Le DTC peut être un outil puissant pour contrôler l’image et les prix d’une marque et pour attirer des clients vers d’autres produits. Un grand magasin ne peut transporter que les parkas les plus populaires de Canada Goose; Une boutique Canada Goose ou son site Web pourrait avoir la ligne complète. De plus, il permet à la marque de mieux comprendre ses clients, de collecter des données et d’améliorer les relations avec les clients, a déclaré Prandelli.

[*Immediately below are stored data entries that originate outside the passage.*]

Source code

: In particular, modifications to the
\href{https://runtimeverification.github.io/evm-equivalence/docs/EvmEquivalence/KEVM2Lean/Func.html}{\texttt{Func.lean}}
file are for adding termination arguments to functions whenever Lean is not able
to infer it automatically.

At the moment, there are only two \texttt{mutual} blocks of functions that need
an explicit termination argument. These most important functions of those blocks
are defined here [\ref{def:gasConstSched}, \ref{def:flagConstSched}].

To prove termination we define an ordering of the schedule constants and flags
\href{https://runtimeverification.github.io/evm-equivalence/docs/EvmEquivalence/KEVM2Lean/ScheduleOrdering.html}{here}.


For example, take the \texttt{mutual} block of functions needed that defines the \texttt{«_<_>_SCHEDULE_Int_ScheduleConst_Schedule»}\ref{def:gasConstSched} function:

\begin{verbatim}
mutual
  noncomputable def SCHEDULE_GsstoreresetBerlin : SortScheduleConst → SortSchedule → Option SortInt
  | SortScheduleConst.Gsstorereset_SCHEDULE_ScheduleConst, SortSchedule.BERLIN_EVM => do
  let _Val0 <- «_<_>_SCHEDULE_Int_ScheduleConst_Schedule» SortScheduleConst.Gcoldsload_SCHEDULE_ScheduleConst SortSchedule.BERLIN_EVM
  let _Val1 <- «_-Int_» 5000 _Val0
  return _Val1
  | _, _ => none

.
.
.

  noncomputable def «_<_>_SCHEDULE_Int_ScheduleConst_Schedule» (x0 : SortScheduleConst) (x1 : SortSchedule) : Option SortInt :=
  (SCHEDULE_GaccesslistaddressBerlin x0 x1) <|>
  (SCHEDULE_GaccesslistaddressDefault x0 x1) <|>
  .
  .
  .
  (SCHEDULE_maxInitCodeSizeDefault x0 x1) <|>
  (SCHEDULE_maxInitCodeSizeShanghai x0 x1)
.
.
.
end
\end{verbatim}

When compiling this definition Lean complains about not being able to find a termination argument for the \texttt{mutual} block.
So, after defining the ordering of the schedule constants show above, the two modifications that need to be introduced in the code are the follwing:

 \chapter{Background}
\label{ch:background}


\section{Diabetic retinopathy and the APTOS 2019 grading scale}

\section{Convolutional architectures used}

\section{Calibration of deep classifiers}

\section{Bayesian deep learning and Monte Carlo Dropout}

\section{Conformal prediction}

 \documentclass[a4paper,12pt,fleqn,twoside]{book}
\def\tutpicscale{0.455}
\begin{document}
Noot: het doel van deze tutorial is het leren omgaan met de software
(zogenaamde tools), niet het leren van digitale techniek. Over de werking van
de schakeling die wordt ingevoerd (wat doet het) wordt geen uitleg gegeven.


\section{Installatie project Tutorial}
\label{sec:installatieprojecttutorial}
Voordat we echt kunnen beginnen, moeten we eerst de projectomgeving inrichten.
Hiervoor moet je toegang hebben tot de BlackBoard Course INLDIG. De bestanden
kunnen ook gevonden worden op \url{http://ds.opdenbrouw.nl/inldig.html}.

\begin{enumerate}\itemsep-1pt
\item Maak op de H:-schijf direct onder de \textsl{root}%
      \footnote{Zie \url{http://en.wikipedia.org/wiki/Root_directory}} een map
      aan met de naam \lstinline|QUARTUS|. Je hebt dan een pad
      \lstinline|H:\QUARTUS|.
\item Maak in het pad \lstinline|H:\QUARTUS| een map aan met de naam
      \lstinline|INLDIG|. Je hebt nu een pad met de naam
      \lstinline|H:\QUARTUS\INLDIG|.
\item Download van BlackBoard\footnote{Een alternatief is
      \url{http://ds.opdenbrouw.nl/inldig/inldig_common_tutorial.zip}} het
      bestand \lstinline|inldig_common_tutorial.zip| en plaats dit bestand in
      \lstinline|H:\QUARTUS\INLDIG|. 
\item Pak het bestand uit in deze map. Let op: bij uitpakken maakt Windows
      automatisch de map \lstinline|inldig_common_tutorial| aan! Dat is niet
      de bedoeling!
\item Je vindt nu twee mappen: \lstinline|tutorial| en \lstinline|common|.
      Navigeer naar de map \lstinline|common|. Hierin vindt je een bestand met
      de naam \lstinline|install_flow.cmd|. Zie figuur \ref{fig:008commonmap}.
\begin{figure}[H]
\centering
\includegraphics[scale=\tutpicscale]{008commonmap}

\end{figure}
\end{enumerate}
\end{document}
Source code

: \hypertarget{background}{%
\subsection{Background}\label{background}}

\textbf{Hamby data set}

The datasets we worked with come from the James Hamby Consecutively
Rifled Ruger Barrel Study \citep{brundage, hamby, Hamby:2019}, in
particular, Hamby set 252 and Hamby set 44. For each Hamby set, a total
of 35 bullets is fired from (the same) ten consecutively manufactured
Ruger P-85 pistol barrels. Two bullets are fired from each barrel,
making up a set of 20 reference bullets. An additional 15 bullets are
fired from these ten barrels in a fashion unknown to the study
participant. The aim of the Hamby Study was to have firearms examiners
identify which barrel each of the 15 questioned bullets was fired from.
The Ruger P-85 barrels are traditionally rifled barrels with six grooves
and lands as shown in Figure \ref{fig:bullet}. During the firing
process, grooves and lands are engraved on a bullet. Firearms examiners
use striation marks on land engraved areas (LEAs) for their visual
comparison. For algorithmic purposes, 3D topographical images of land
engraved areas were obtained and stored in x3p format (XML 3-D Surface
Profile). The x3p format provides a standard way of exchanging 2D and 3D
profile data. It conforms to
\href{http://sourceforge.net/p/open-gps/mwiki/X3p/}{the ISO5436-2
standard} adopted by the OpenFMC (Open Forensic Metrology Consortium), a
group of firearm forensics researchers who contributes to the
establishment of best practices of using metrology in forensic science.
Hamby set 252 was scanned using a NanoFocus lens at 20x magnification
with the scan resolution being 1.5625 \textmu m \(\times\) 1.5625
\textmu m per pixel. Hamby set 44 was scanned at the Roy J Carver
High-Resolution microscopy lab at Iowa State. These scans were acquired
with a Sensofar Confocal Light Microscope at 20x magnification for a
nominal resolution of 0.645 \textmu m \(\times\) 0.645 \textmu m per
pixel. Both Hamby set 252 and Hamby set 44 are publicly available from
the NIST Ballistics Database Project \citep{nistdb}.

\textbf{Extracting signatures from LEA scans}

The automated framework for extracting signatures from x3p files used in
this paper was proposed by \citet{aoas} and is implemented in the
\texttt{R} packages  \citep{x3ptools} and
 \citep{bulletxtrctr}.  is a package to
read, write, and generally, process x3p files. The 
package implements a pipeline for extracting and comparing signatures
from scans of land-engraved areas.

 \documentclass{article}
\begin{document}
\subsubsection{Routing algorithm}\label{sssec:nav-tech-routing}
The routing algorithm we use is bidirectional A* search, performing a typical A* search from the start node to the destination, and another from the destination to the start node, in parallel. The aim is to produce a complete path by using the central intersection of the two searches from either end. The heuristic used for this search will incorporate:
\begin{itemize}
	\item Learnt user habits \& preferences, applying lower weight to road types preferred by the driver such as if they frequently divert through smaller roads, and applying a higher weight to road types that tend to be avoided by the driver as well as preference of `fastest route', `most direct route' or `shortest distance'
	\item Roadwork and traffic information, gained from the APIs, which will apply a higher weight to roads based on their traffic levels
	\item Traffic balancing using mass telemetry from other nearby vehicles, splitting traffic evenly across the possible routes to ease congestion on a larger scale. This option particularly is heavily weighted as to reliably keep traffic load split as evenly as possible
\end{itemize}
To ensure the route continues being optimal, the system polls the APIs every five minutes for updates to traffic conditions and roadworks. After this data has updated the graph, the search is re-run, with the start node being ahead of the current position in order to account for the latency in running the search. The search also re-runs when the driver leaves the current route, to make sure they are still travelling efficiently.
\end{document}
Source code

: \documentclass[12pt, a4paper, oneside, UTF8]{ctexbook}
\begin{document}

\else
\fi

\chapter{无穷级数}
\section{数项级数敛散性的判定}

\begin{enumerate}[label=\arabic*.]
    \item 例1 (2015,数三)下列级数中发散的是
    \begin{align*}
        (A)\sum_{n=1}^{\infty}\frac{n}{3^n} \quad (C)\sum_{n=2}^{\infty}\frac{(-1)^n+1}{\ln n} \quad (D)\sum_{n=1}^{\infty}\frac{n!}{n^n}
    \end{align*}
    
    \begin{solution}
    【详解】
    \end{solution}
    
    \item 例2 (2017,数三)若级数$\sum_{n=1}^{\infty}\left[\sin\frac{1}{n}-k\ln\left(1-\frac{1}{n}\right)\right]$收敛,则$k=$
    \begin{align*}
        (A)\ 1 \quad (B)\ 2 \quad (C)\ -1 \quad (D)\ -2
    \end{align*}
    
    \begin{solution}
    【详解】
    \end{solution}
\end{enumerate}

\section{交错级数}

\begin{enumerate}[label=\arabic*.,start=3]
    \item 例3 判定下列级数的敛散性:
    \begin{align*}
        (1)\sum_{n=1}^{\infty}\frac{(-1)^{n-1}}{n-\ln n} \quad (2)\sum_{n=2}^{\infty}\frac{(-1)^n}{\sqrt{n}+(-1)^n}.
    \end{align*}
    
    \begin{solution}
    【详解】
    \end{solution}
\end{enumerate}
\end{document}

Cette décision n’a pas entièrement fonctionné. Alors que les revenus du DTC étaient en hausse pour l’exercice 2024, il a chuté d’un trimestre du dernier trimestre d’une année.

La marque a tenté de se diversifier au-delà de la parka d’hiver – ou poussant les clients à acheter plusieurs parkas, dont la plupart des gens n’ont pas vraiment besoin Depuis 2015, date à laquelle il a introduit sa première collection de printemps. En réponse aux questions sur la performance de ses actions, un porte-parole a souligné l’expansion de l’entreprise dans d’autres catégories, y compris, plus récemment, des lunettes (ils n’ont pas commenté le cours de l’action).

« Certaines pièces emblématiques ne sortent jamais du marché et devraient faire partie de chaque collection », a déclaré Prandelli, se référant aux vestes de Canada Goose. « Mais vous devez avoir une injection continue de nouveaux articles. »

« Il est beaucoup moins cher de gagner de l’argent avec les clients existants que de continuer à attirer de nouveaux consommateurs », a-t-elle ajouté.

Les tentatives de diversification de l’entreprise ont été mitigées. Les ventes d’unités de poids non lourdes – y compris les vêtements, l’usure du vent et les chaussures – ont augmenté de 20% au premier trimestre de l’exercice 2025 et ont représenté 46% des ventes au cours de l’exercice 2024. (Le déménagement de Down est également Une victoire pour PETA, qui a protesté par l’utilisation de la fourrure et de la baisse par l’entreprise.

Cela dit, Canada Goose s’appuie toujours fortement sur son élément de signature; Pour l’exercice 2024, près de 80% de son EBITDA annuel est survenu au troisième trimestre, qui se termine en décembre, lorsque les clients se débarrassent sur des vestes d’hiver épaisses.

Pour d’autres marques de vêtements d’extérieur de luxe, comme Moncler, les collaborations ont été un moyen d’attirer des clients réguliers. Canada Goose tente quelque chose de similaire en nommant Haider Ackermann, le créateur de mode français qui dirige également le design chez Tom Ford, en tant que directeur créatif.

Sa première collection, publiée en novembre, a obtenu « le succès du marketing record, et sa nouvelle collection de capsule, Snow Goose by Canada Goose, a été exceptionnellement bien accueillie par les consommateurs », a déclaré le porte-parole de Canada Goose, mais n’a pas fourni de chiffres de vente .

Atteindre le luxe est une chose. Le maintien de la croissance du secteur peut cependant s’avérer être une poursuite d’oie sauvage.